Nigeria’s manufacturing sector, buoyed by consumption levels that is characteristic of an emerging economy, recorded healthy growth in September according to FBN Capital’s PMI Index.
The manufacturing sector grew 15.3 percent year on year in Q1 2014, and by an average of 16.8 percent over the past eight quarters. In June, the headline PMI stood at 53.8, up from 50.0 in April.
“These stellar growth figures for the sector may cause a few heads to turn, yet they are consistent with the rapid, consumption-led transformation of a frontier market,” said Gregory Kronsten of FBN Capital.
Although the PMI for September 2014 showed a small retreat in headline reading from 56.2 in July to 54.6, the figures are still healthy, according to FBN Capital. “We see the small decline in the headline in August as within the margin for error for a frontier market,” he says.
The PMI, released at the beginning of the calendar month is an indicator of the health of the manufacturing sector.

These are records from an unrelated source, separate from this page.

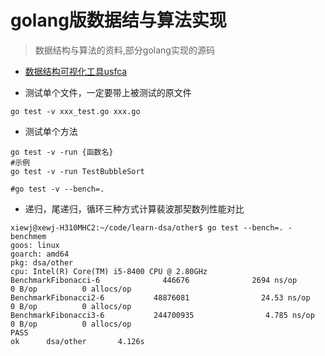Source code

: # golang版数据结与算法实现

> 数据结构与算法的资料,部分golang实现的源码

- [数据结构可视化工具usfca](https://www.cs.usfca.edu/~galles/visualization/Algorithms.html)


- 测试单个文件，一定要带上被测试的原文件

```
go test -v xxx_test.go xxx.go
```

- 测试单个方法

```
go test -v -run {函数名}
#示例
go test -v -run TestBubbleSort

#go test -v --bench=.
```

- 递归，尾递归，循环三种方式计算裴波那契数列性能对比

```
xiewj@xewj-H310MHC2:~/code/learn-dsa/other$ go test --bench=. -benchmem
goos: linux
goarch: amd64
pkg: dsa/other
cpu: Intel(R) Core(TM) i5-8400 CPU @ 2.80GHz
BenchmarkFibonacci-6              446676              2694 ns/op               0 B/op          0 allocs/op
BenchmarkFibonacci2-6           48876081                24.53 ns/op            0 B/op          0 allocs/op
BenchmarkFibonacci3-6           244700935                4.785 ns/op           0 B/op          0 allocs/op
PASS
ok      dsa/other       4.126s

```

In doing so, it takes into account the changes recorded in output, employment, new orders, suppliers’ delivery times and stocks of purchases of manufacturing companies
A PMI of more than 50 represents expansion of the manufacturing sector, compared to the previous month. A reading under 50 represents a contraction, while a reading at 50 indicates no change. It is expected that as the manufacturing sector expands, the general economy should follow closely behind. Hence, it is considered a good indicator of future GDP levels. GDP estimates often follow readings of the PMI report.
PMI, being an important sentiment index, tracks manufacturing, but the results have implications for the economy as a whole. It is usually the first sign of an impending recession, and the herald of imminent economic expansion.
In developed markets, the PMI is often very closely watched, setting the tone for other major policy decisions.